I built a site with Web Easy 7 which looks fine when I preview it. WHen I publish it to go daddy - the site is blank - a white page - no error message or any hint as to what is wrong.

My only clue is that the WebEasy publishing asst. tells me that the web document is older than the web package (neither of these two terms are defined in the user help) and don't I want to rebuild the site....I figured since it looked fine in the previews what did it matter?

Neither WebEasy or Godaddy has any answers.

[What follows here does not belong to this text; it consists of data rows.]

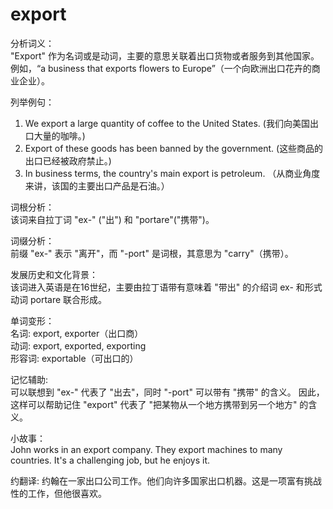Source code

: # export

分析词义：  
"Export" 作为名词或是动词，主要的意思关联着出口货物或者服务到其他国家。例如，“a business that exports flowers to Europe”（一个向欧洲出口花卉的商业企业）。

  

列举例句：

  

1.  We export a large quantity of coffee to the United States. (我们向美国出口大量的咖啡。)
2.  Export of these goods has been banned by the government. (这些商品的出口已经被政府禁止。)
3.  In business terms, the country's main export is petroleum. （从商业角度来讲，该国的主要出口产品是石油。）

  

词根分析：  
该词来自拉丁词 "ex-" ("出") 和 "portare"("携带")。

  

词缀分析：  
前缀 "ex-" 表示 "离开"，而 "-port" 是词根，其意思为 "carry"（携带）。

  

发展历史和文化背景：  
该词进入英语是在16世纪，主要由拉丁语带有意味着 "带出" 的介绍词 ex- 和形式动词 portare 联合形成。

  

单词变形：  
名词: export, exporter（出口商）  
动词: export, exported, exporting  
形容词: exportable（可出口的）

  

记忆辅助:  
可以联想到 "ex-" 代表了 "出去"，同时 "-port" 可以带有 "携带" 的含义。 因此，这样可以帮助记住 "export" 代表了 "把某物从一个地方携带到另一个地方" 的含义。

  

小故事：  
John works in an export company. They export machines to many countries. It's a challenging job, but he enjoys it.

  

约翻译: 约翰在一家出口公司工作。他们向许多国家出口机器。这是一项富有挑战性的工作，但他很喜欢。

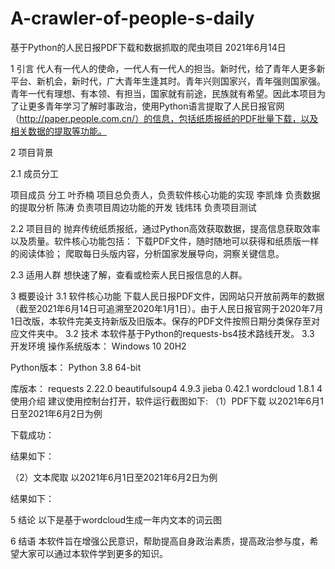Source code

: # A-crawler-of-people-s-daily

基于Python的人民日报PDF下载和数据抓取的爬虫项目
2021年6月14日



1	引言
代人有一代人的使命，一代人有一代人的担当。新时代，给了青年人更多新平台、新机会，新时代，广大青年生逢其时。青年兴则国家兴，青年强则国家强。青年一代有理想、有本领、有担当，国家就有前途，民族就有希望。因此本项目为了让更多青年学习了解时事政治，使用Python语言提取了人民日报官网（http://paper.people.com.cn/）的信息，包括纸质报纸的PDF批量下载，以及相关数据的提取等功能。

2	项目背景

2.1	成员分工

项目成员	分工
叶乔楠	项目总负责人，负责软件核心功能的实现
李凯烽	负责数据的提取分析
陈涛	负责项目周边功能的开发
钱炜玮	负责项目测试


2.2	项目目的
抛弃传统纸质报纸，通过Python高效获取数据，提高信息获取效率以及质量。软件核心功能包括：
下载PDF文件，随时随地可以获得和纸质版一样的阅读体验；
爬取每日头版内容，分析国家发展导向，洞察关键信息。

2.3	适用人群
想快速了解，查看或检索人民日报信息的人群。

3	概要设计
3.1	软件核心功能
下载人民日报PDF文件，因网站只开放前两年的数据（截至2021年6月14日可追溯至2020年1月1日）。由于人民日报官网于2020年7月1日改版，本软件完美支持新版及旧版本。保存的PDF文件按照日期分类保存至对应文件夹中。
3.2	技术
本软件基于Python的requests-bs4技术路线开发。
3.3	开发环境
操作系统版本：
Windows 10 20H2

Python版本：
Python 3.8 64-bit

库版本：
requests 2.22.0
beautifulsoup4 4.9.3
jieba 0.42.1
wordcloud 1.8.1
4	使用介绍
建议使用控制台打开，软件运行截图如下:
（1）PDF下载
以2021年6月1日至2021年6月2日为例
 

下载成功：
 

结果如下：
 

（2）文本爬取
以2021年6月1日至2021年6月2日为例
 

结果如下：
 
5	结论
以下是基于wordcloud生成一年内文本的词云图
 
6	结语
本软件旨在增强公民意识，帮助提高自身政治素质，提高政治参与度，希望大家可以通过本软件学到更多的知识。

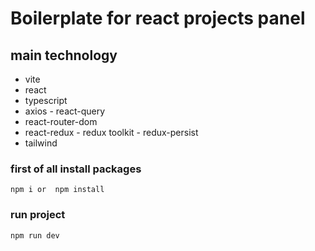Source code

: # Boilerplate for react projects panel

## main technology

- vite
- react
- typescript
- axios - react-query
- react-router-dom
- react-redux - redux toolkit - redux-persist
- tailwind

### first of all install packages

`npm i or  npm install`

### run project

`npm run dev`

Help please.

Rex


----------



## DonaldG (Aug 23, 2007)

rexahauck said:


> My only clue is that the WebEasy publishing asst. tells me that the web document is older than the web package
> 
> Rex


What it is possibly saying is that the page you are trying to upload is OLDER than the page already on the server (maybe!)

However, I suggest that you delete the page on the server and then try to upload your newly designed one.

Also, to help in trying to sort out the problem, post the web address. Even a 'white blank page' may have some code that can be a pointer to things.

Also make sure that the page you are uploading is called one of the following (first two names are prefered)
index.htm
index.html
home.htm
home.html.

Cheers
Donald


----------



## gistek (May 8, 2007)

try using an ftp client to upload. I've never had much luck with embedded publishers.


----------